CASE began to walk back toward camp, and Cooper and Amelia tagged along.
"I hope you're right, Cooper." Amelia wondered what life here would be like with other humans. It might be weird for a little while, but she'd gladly adjust. Other people being here meant that Cooper's losses, while great, would be worth it in some way. She also knew that they'd follow each other until the end - she just knew.
"I'm always right, Brand. You not figured that out yet?" Amelia playfully hit him in the arm as they approached the unit, and Cooper grabbed her by the waist, swinging her around. "We're gonna be okay. We're gonna make it," he said as he stopped twirling her. "This is one of the manifestations of our work, Murph's work, and your father's work. This is just even more proof that this has been worth it."
"It would be worth it for me even if no one else ever showed up, Cooper." CASE opened the door and walked in, apparently acknowledging that they were having a moment that he wasn't a part of.
"There are many chances," Moses said, kissing him again. "I'm sorry that I was too blind here to realize that we had this going for us all along." Ren was already kneeling beside her, holding her hand. "Now I have to leave."
"Maybe if you see the younger version of me, you can just tell me to try to keep my pants on." They both laughed, and Ren wiped another tear away off Moses' cheek. "I know that pushed you away."
"You were just a little thing when they began colonizing Edmunds, Ren. I don't think your parents would like that too much." Ren stared at her, amazed at her bravery.
"When you tell your mom who you are, Moses, don't be hurt when she doesn't believe you at first, and remember your new name." She nodded as she wiped another tear away.
"Joss Harper," she replied. "You like it?" Ren watched her, soaking her in for the last time.
"I snuck something from your office... this should help you if you've done everything that you can to convince her." He pulled a small picture from his lab jacket pocket. "It's the picture on your desk, I just made it smaller, and I edited out Laura and Jack. We can't have them knowing everything about their futures."
"Thank you so much." Ren hid the photo in a compartment.
"Don't let them keep it, though. They'll want to, but you have to take it away. Nothing from the future can stay there." Moses knew that, but went along with him anyway. "Something tells me that your dad will figure it out before you even reveal a thing about what you need them to do, before you reveal your true identity."
"How is he going to be able to tell who I am? He doesn't even know that I'll ever exist there."
"Ten minutes until takeoff." Ren and Moses looked at each other, knowing that their time was running out.

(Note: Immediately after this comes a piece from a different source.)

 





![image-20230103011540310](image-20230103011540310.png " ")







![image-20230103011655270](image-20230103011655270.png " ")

"What if this picture doesn't even work, Ren? It's easy to fake a picture." Ren walked out of the ranger, the door still open and took one last good look at her before giving her his final answer - the last words that he would ever say to her in this life.

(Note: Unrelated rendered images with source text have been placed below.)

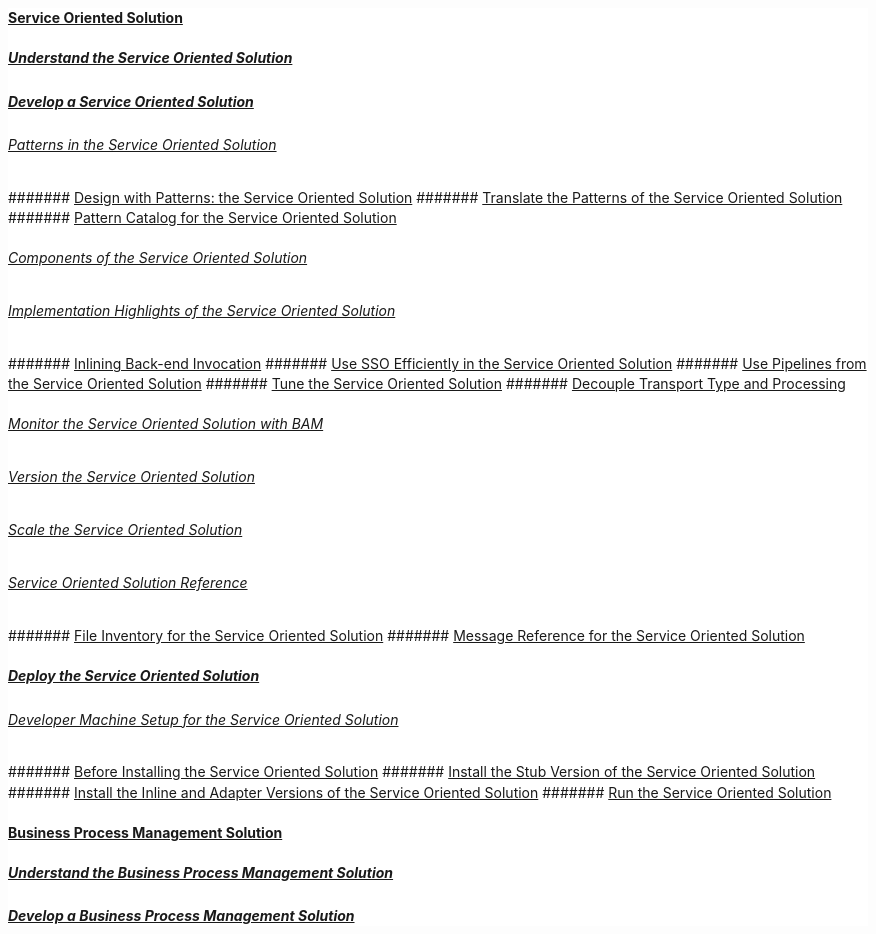#### [Service Oriented Solution](core/service-oriented-solution.md)
##### [Understand the Service Oriented Solution](core/understanding-the-service-oriented-solution.md)
##### [Develop a Service Oriented Solution](core/developing-a-service-oriented-solution.md)
###### [Patterns in the Service Oriented Solution](core/patterns-in-the-service-oriented-solution.md)
####### [Design with Patterns: the Service Oriented Solution](core/designing-with-patterns-the-service-oriented-solution.md)
####### [Translate the Patterns of the Service Oriented Solution](core/translating-the-patterns-of-the-service-oriented-solution.md)
####### [Pattern Catalog for the Service Oriented Solution](core/pattern-catalog-for-the-service-oriented-solution.md)
###### [Components of the Service Oriented Solution](core/components-of-the-service-oriented-solution.md)
###### [Implementation Highlights of the Service Oriented Solution](core/implementation-highlights-of-the-service-oriented-solution.md)
####### [Inlining Back-end Invocation](core/inlining-back-end-invocation.md)
####### [Use SSO Efficiently in the Service Oriented Solution](core/using-sso-efficiently-in-the-service-oriented-solution.md)
####### [Use Pipelines from the Service Oriented Solution](core/using-pipelines-from-the-service-oriented-solution.md)
####### [Tune the Service Oriented Solution](core/tuning-the-service-oriented-solution.md)
####### [Decouple Transport Type and Processing](core/decoupling-transport-type-and-processing.md)
###### [Monitor the Service Oriented Solution with BAM](core/monitoring-the-service-oriented-solution-with-bam.md)
###### [Version the Service Oriented Solution](core/versioning-the-service-oriented-solution.md)
###### [Scale the Service Oriented Solution](core/scaling-the-service-oriented-solution.md)
###### [Service Oriented Solution Reference](core/service-oriented-solution-reference.md)
####### [File Inventory for the Service Oriented Solution](core/file-inventory-for-the-service-oriented-solution.md)
####### [Message Reference for the Service Oriented Solution](core/message-reference-for-the-service-oriented-solution.md)
##### [Deploy the Service Oriented Solution](core/deploying-the-service-oriented-solution.md)
###### [Developer Machine Setup for the Service Oriented Solution](core/developer-machine-setup-for-the-service-oriented-solution.md)
####### [Before Installing the Service Oriented Solution](core/before-installing-the-service-oriented-solution.md)
####### [Install the Stub Version of the Service Oriented Solution](core/how-to-install-the-stub-version-of-the-service-oriented-solution.md)
####### [Install the Inline and Adapter Versions of the Service Oriented Solution](core/how-to-install-the-inline-and-adapter-versions-of-the-service-oriented-solution.md)
####### [Run the Service Oriented Solution](core/how-to-run-the-service-oriented-solution.md)
#### [Business Process Management Solution](core/business-process-management-solution.md)
##### [Understand the Business Process Management Solution](core/understanding-the-business-process-management-solution.md)
##### [Develop a Business Process Management Solution](core/developing-a-business-process-management-solution.md)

"Give 'em a good handshake," he said as the door closed.
"Dr. Brand! Dr. Amelia Brand! Are you there? Captain Cooper?"
Amelia and Cooper were both suddenly wide awake, looking at each other. Cooper got up from the bed and walked toward the common area.

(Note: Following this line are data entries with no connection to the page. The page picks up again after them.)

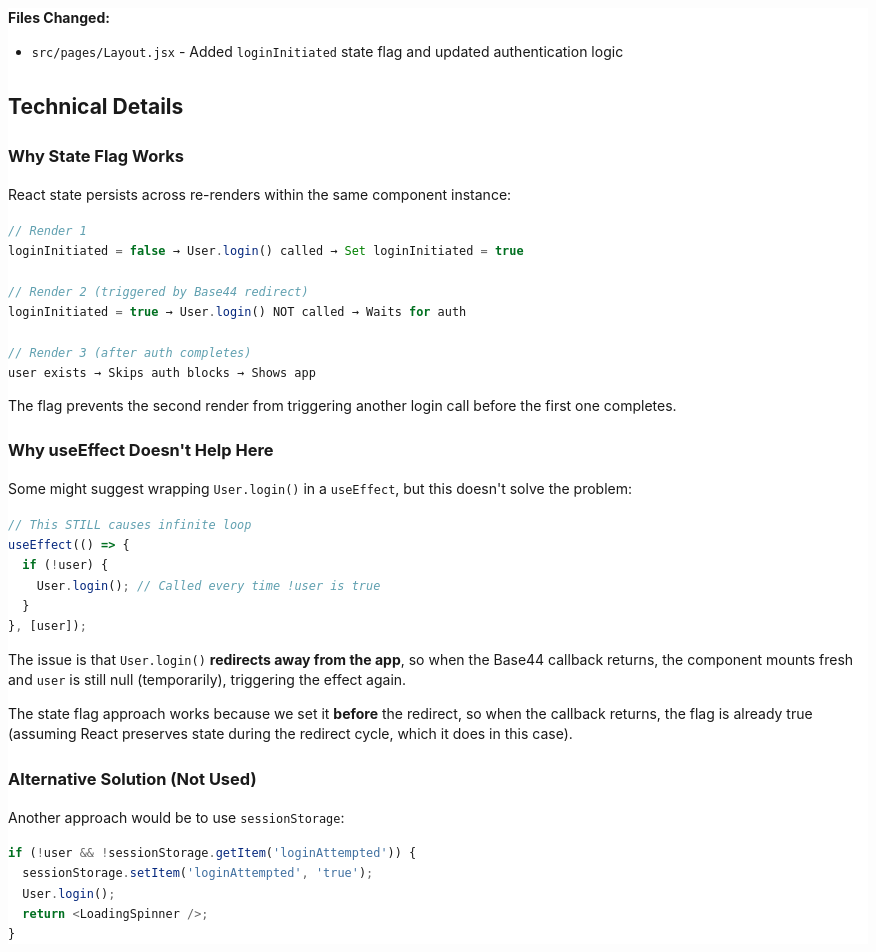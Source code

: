 **Files Changed:**
- `src/pages/Layout.jsx` - Added `loginInitiated` state flag and updated authentication logic

## Technical Details

### Why State Flag Works

React state persists across re-renders within the same component instance:

```javascript
// Render 1
loginInitiated = false → User.login() called → Set loginInitiated = true

// Render 2 (triggered by Base44 redirect)
loginInitiated = true → User.login() NOT called → Waits for auth

// Render 3 (after auth completes)
user exists → Skips auth blocks → Shows app
```

The flag prevents the second render from triggering another login call before the first one completes.

### Why useEffect Doesn't Help Here

Some might suggest wrapping `User.login()` in a `useEffect`, but this doesn't solve the problem:

```javascript
// This STILL causes infinite loop
useEffect(() => {
  if (!user) {
    User.login(); // Called every time !user is true
  }
}, [user]);
```

The issue is that `User.login()` **redirects away from the app**, so when the Base44 callback returns, the component mounts fresh and `user` is still null (temporarily), triggering the effect again.

The state flag approach works because we set it **before** the redirect, so when the callback returns, the flag is already true (assuming React preserves state during the redirect cycle, which it does in this case).

### Alternative Solution (Not Used)

Another approach would be to use `sessionStorage`:

```javascript
if (!user && !sessionStorage.getItem('loginAttempted')) {
  sessionStorage.setItem('loginAttempted', 'true');
  User.login();
  return <LoadingSpinner />;
}
```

"Cooper, get back here! What if-"
"CASE, buddy, why'd you not wake us up?" Cooper walked toward TARS.
"I never sensed anything or anyone entering into our atmosphere, Cooper." Cooper walked away from TARS and over to CASE.
"CASE, please show me the live feed of what's going on just outside." A woman stood at their door dressed in a high-tech spacesuit with a NASA emblem on the front. Cooper smiled to himself. "Amelia, you might wanna get out of bed." She took that as a good sign and rushed to him. He motioned for them to walk toward the door. Amelia watched nervously as Cooper's finger pressed the button, and as the door began to slide up, her and Cooper saw two feet back away.
"Dr. Brand, Captain Cooper, I've waited so long to meet you both."